Beautiful boy

La recensione del film di Felix Van Groeningen, con Steve Carrell, Timothée Chalamet, Maura Tierney, Christian Convery

Mariarosa Mancuso

Il regista belga delle lacrime. Il nome sfugge, il ricordo di un film come “Alabama Monroe - Una storia d’amore” resta nella memoria di chi lo ha visto. Associato al fastidio dello spettatore che non ha nulla contro le disgrazie (succedono, si sa) ma non regge un certo modo di raccontarle. Per esempio, puntando su una colonna sonora costruita per potenziare e non per smorzare. Lì era il bluegrass ad avvolgere i protagonisti: un musicista, una tatuatrice e la loro sfortunata figliola. In “Beautiful Boy” ascoltiamo i Nirvana, i Beatles, Neil Young, David Bowie, mischiati con Perry Como. È la colonna sonora della famiglia Sheff: padre Steve Carrell, figlio Timothée Chalamet, a cui si aggiungono la nuova moglie di papà (Maura Tierney, la moglie tradita in “The Affair”: anche qui ha la faccia di chi ha tanto sofferto, ma comprende e vorrebbe essere d’aiuto, non solo ai suoi carinissimi figli). Nic – così si chiama il figlio grande, che ha raccontato la sua storia in un memoir – manda giù un po’ di tutto, ma quel che davvero lo acchiappa è la metanfetamina (per l’eroina in vena, impara da internet): “Il mondo era in bianco e nero e ora è a colori”. Il padre David Steff ha fatto lo stesso in “Beautiful Boy”, edizione italiana da Sperling & Kupfer (era un giornalista freelance, da un suo articolo sul Magazine del New York Times tutto è cominciato).
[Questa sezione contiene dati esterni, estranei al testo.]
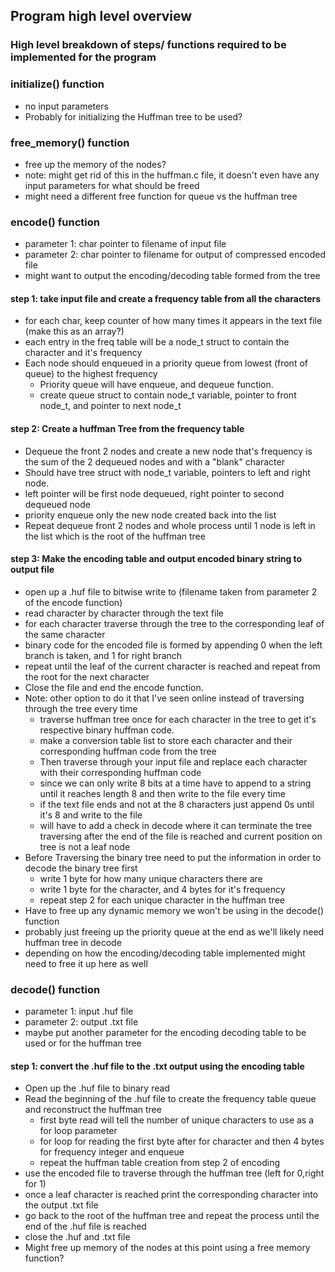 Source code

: ## Program high level overview #

### High level breakdown of steps/ functions required to be implemented for the program

### initialize() function
- no input parameters
- Probably for initializing the Huffman tree to be used?

### free_memory() function
- free up the memory of the nodes?
- note: might get rid of this in the huffman.c file, it doesn't even have any input parameters for what should be freed
- might need a different free function for queue vs the huffman tree

### encode() function
- parameter 1: char pointer to filename of input file
- parameter 2: char pointer to filename for output of compressed encoded file
- might want to output the encoding/decoding table formed from the tree

#### step 1: take input file and create a frequency table from all the characters
- for each char, keep counter of how many times it appears in the text file (make this as an array?)
- each entry in the freq table will be a node_t struct to contain the character and it's frequency
- Each node should enqueued in a priority queue from lowest (front of queue) to the highest frequency
  - Priority queue will have enqueue, and dequeue function.
  - create queue struct to contain node_t variable, pointer to front node_t, and pointer to next node_t  

#### step 2: Create a huffman Tree from the frequency table
- Dequeue the front 2 nodes and create a new node that's frequency is the sum of the 2 dequeued nodes and with a "blank" character
- Should have tree struct with node_t variable, pointers to left and right node.
- left pointer will be first node dequeued, right pointer to second dequeued node
- priority enqueue only the new node created back into the list 
- Repeat dequeue front 2 nodes and whole process until 1 node is left in the list which is the root of the huffman tree

#### step 3: Make the encoding table and output encoded binary string to output file 
- open up a .huf file to bitwise write to (filename taken from parameter 2 of the encode function)
- read character by character through the text file
- for each character traverse through the tree to the corresponding leaf of the same character
- binary code for the encoded file is formed by appending 0 when the left branch is taken, and 1 for right branch
- repeat until the leaf of the current character is reached and repeat from the root for the next character
- Close the file and end the encode function.
- Note: other option to do it that I've seen online instead of traversing through the tree every time
  - traverse huffman tree once for each character in the tree to get it's respective binary huffman code. 
  - make a conversion table list to store each character and their corresponding huffman code from the tree
  - Then traverse through your input file and replace each character with their corresponding huffman code
  - since we can only write 8 bits at a time have to append to a string until it reaches length 8 and then write to the file every time
  - if the text file ends and not at the 8 characters just append 0s until it's 8 and write to the file
  - will have to add a check in decode where it can terminate the tree traversing after the end of the file is reached and current position on tree is not a leaf node
- Before Traversing the binary tree need to put the information in order to decode the binary tree first
  - write 1 byte for how many unique characters there are 
  - write 1 byte for the character, and 4 bytes for it's frequency
  - repeat step 2 for each unique character in the huffman tree
- Have to free up any dynamic memory we won't be using in the decode() function
- probably just freeing up the priority queue at the end as we'll likely need huffman tree in decode 
- depending on how the encoding/decoding table implemented might need to free it up here as well

### decode() function
- parameter 1: input .huf file
- parameter 2: output .txt file
- maybe put another parameter for the encoding decoding table to be used or for the huffman tree

#### step 1: convert the .huf file to the .txt output using the encoding table
- Open up the .huf file to binary read
- Read the beginning of the .huf file to create the frequency table queue and reconstruct the huffman tree
  - first byte read will tell the number of unique characters to use as a for loop parameter
  - for loop for reading the first byte after for character and then 4 bytes for frequency integer and enqueue
  - repeat the huffman table creation from step 2 of encoding
- use the encoded file to traverse through the huffman tree (left for 0,right for 1)
- once a leaf character is reached print the corresponding character into the output .txt file
- go back to the root of the huffman tree and repeat the process until the end of the .huf file is reached
- close the .huf and .txt file
- Might free up memory of the nodes at this point using a free memory function?

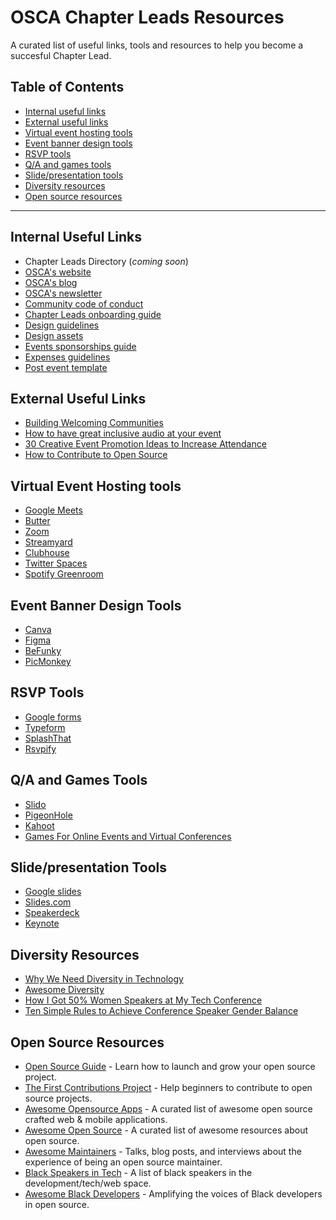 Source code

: # OSCA Chapter Leads Resources

A curated list of useful links, tools and resources to help you become a succesful Chapter Lead.

## Table of Contents

- [Internal useful links](#internal-useful-links)
- [External useful links](#external-useful-links)
- [Virtual event hosting tools](#virtual-event-hosting-tools)
- [Event banner design tools](#event-banner-design-tools)
- [RSVP tools](#rsvp-tools)
- [Q/A and games tools](#qa-and-games-tools)
- [Slide/presentation tools](#slidepresentation-tools)
- [Diversity resources](#diversity-resources)
- [Open source resources](#open-source-resources)

---

## Internal Useful Links

- Chapter Leads Directory (_coming soon_)
- [OSCA's website](https://oscafrica.org)
- [OSCA's blog](https://blog.oscafrica.org)
- [OSCA's newsletter](https://blog.oscafrica.org/newsletter)
- [Community code of conduct](https://docs.oscafrica.org/about/community-code-of-conduct)
- [Chapter Leads onboarding guide](https://docs.oscafrica.org/community/chapters/chapter-leads-onboarding-guide)
- [Design guidelines](https://github.com/oscafrica/Design/blob/master/Chapters%20Program/OSCA%20Chapters%20Design%20Guide.pdf)
- [Design assets](https://github.com/oscafrica/Design/tree/master/Brand%20Assets)
- [Events sponsorships guide](https://github.com/oscafrica/chapter-leads-hub/blob/master/docs/sponsorship.md)
- [Expenses guidelines](https://github.com/oscafrica/chapter-leads-hub/blob/master/docs/expenses.md)
- [Post event template](https://github.com/oscafrica/chapter-leads-hub/blob/master/docs/post-event-template.md)

## External Useful Links

- [Building Welcoming Communities](https://opensource.guide/building-community)
- [How to have great inclusive audio at your event](https://github.com/njt/event-audio)
- [30 Creative Event Promotion Ideas to Increase Attendance](https://www.eventbrite.com/blog/creative-event-promotion-ideas-ds00/)
- [How to Contribute to Open Source](https://opensource.guide/how-to-contribute)

## Virtual Event Hosting tools

- [Google Meets](https://meets.google.com)
- [Butter](https://butter.us)
- [Zoom](https://zoom.us)
- [Streamyard](https://streamyard.com)
- [Clubhouse](https://joinclubhouse.com)
- [Twitter Spaces](https://help.twitter.com/en/using-twitter/spaces)
- [Spotify Greenroom](https://spotify.com/us/greenroom)

## Event Banner Design Tools

- [Canva](https://www.canva.com)
- [Figma](https://www.figma.com)
- [BeFunky](https://www.befunky.com)
- [PicMonkey](https://www.picmonkey.com)

## RSVP Tools

- [Google forms](https://forms.google.com)
- [Typeform](https://www.typeform.com)
- [SplashThat](https://splashthat.com)
- [Rsvpify](https://rsvpify.com)

## Q/A and Games Tools

- [Slido](https://www.sli.do)
- [PigeonHole](https://pigeonholelive.com)
- [Kahoot](https://kahoot.it)
- [Games For Online Events and Virtual Conferences](https://www.marketjs.com/games-for-online-events-virtual-conference-and-exhibitions)

## Slide/presentation Tools

- [Google slides](https://slides.google.com)
- [Slides.com](https://slides.com/bolajiayodeji)
- [Speakerdeck](https://speakerdeck.com)
- [Keynote](https://www.apple.com/keynote)

## Diversity Resources

- [Why We Need Diversity in Technology](https://youtu.be/OOQfQwxCOF0)
- [Awesome Diversity](https://github.com/folkswhocode/awesome-diversity)
- [How I Got 50% Women Speakers at My Tech Conference](https://geekfeminismdotorg.wordpress.com/2012/05/21/how-i-got-50-women-speakers-at-my-tech-conference/)
- [Ten Simple Rules to Achieve Conference Speaker Gender Balance](https://journals.plos.org/ploscompbiol/article?id=10.1371/journal.pcbi.1003903)

## Open Source Resources

- [Open Source Guide](https://opensource.guide) - Learn how to launch and grow your open source project.
- [The First Contributions Project](https://github.com/firstcontributions/first-contributions) - Help beginners to contribute to open source projects.
- [Awesome Opensource Apps](https://github.com/unicodeveloper/awesome-opensource-apps) - A curated list of awesome open source crafted web & mobile applications.
- [Awesome Open Source](https://github.com/oscafrica/awesome-open-source) - A curated list of awesome resources about open source.
- [Awesome Maintainers](https://github.com/nayafia/awesome-maintainers) - Talks, blog posts, and interviews about the experience of being an open source maintainer.
- [Black Speakers in Tech](https://github.com/samanthabretous/black-speakers-in-tech) - A list of black speakers in the development/tech/web space.
- [Awesome Black Developers](https://github.com/bdougie/awesome-black-developers) - Amplifying the voices of Black developers in open source.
Dunque: la famiglia – sia pure ricomposta – è felice, benestante, colta, affettuosa con una bella casa tutta legno e vetrate in California. Ma Nic a New York gira strafatto, dice bugie, ruba, salta la scuola, mancano soltanto le cattive compagnie (senza perdere un solo ricciolo attorno al faccino). Viene mandato a disintossicarsi, per un po’ funziona poi tutto ricomincia. Le bugie del figlio che ha ripreso a drogarsi (sempre senza perdere un solo ricciolo attorno al faccino) e la sofferenza di papà). E poi daccapo, fino a esaurimento del film (un po’ anche degli spettatori). Steve Carrell è bravissimo anche nelle parti drammatiche – lo sapevamo già – ma qui sembra che si applauda da solo. Timothée-chiamami-con-il-tuo-nome fa le prove di gigioneria che Luca Guadagnino gli aveva impedito.